Would you retype the entries from the first line to the line bearing "#### Deuxième étape : installation", both included, leaving out every picture?

== Records supplied

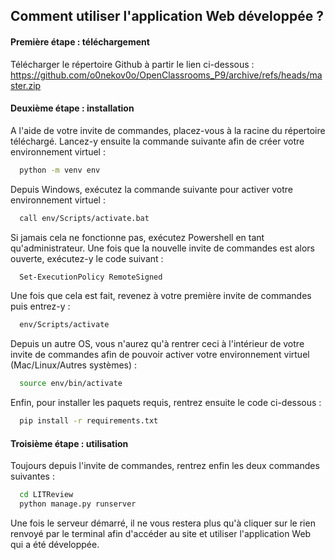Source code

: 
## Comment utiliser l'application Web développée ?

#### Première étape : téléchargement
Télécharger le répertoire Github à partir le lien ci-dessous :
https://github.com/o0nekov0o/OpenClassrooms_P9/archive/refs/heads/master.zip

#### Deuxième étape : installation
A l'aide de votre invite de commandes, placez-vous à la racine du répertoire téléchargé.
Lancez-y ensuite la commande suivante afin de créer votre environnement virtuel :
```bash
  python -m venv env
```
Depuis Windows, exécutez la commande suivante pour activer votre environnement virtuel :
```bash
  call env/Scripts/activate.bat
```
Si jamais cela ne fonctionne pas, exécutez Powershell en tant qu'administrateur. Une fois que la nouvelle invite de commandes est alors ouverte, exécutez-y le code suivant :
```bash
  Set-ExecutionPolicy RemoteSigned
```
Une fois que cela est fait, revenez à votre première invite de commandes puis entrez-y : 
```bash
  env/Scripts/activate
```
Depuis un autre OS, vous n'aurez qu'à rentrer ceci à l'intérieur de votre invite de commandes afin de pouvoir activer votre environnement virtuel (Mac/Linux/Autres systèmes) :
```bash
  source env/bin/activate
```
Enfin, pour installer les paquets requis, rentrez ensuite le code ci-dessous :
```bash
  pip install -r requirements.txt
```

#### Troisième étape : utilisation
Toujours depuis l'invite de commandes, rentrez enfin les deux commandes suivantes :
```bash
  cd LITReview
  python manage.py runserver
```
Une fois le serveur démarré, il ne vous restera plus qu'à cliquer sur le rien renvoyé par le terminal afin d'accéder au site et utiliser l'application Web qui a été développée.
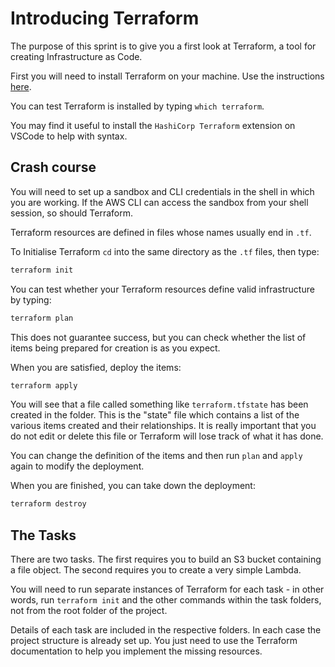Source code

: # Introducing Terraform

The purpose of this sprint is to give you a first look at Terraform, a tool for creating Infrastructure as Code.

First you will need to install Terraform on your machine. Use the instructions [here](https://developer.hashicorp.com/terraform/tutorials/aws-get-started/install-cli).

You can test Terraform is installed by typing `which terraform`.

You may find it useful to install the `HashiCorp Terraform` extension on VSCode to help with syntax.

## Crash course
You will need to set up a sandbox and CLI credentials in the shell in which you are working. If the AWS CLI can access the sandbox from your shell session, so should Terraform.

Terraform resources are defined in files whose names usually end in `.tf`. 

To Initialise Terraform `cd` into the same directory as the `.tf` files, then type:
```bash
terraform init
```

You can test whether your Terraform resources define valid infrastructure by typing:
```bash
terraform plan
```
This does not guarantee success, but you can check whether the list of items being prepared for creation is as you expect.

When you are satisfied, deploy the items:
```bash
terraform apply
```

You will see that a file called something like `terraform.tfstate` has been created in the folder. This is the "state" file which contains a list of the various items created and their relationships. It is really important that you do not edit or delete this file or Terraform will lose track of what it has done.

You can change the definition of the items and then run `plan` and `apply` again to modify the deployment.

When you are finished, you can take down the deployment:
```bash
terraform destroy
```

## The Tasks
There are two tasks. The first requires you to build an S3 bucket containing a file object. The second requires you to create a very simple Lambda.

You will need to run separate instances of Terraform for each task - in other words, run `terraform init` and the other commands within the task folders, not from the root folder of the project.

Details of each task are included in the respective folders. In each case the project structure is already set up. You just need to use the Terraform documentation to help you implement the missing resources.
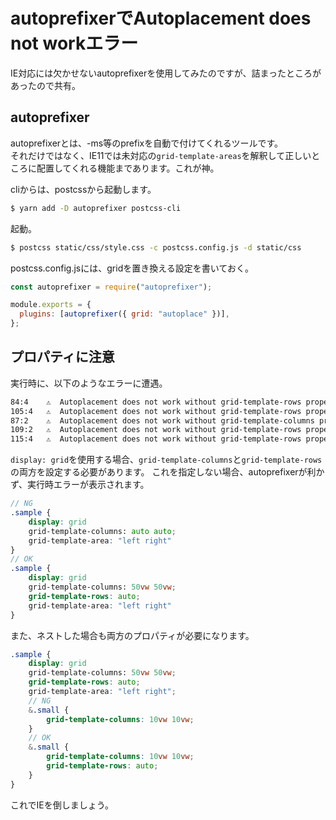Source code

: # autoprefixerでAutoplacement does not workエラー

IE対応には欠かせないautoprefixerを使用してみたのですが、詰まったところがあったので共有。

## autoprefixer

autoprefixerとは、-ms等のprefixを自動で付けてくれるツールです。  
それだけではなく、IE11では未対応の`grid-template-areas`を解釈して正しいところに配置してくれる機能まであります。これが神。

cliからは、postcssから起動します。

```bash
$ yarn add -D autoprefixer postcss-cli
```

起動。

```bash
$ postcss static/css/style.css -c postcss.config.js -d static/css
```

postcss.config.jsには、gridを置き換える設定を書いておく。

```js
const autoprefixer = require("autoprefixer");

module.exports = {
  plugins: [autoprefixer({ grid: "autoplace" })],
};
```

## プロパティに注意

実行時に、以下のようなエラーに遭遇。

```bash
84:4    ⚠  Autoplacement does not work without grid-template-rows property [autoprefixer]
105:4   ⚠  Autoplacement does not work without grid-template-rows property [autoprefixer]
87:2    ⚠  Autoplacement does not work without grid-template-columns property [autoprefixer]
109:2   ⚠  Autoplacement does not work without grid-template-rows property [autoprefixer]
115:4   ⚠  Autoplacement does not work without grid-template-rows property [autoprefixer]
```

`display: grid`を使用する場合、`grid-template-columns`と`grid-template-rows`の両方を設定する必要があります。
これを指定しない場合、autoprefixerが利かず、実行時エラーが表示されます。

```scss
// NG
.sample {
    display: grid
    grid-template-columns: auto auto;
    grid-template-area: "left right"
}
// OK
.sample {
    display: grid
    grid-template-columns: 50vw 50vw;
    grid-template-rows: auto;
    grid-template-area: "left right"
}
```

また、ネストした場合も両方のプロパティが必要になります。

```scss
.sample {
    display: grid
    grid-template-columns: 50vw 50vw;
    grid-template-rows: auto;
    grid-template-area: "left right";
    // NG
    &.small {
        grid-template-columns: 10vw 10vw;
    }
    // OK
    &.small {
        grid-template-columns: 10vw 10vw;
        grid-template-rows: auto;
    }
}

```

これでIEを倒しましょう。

====

▶ Exercise answer:
Source code

: 
## Comment utiliser l'application Web développée ?

#### Première étape : téléchargement
Télécharger le répertoire Github à partir le lien ci-dessous :
https://github.com/o0nekov0o/OpenClassrooms_P9/archive/refs/heads/master.zip

#### Deuxième étape : installation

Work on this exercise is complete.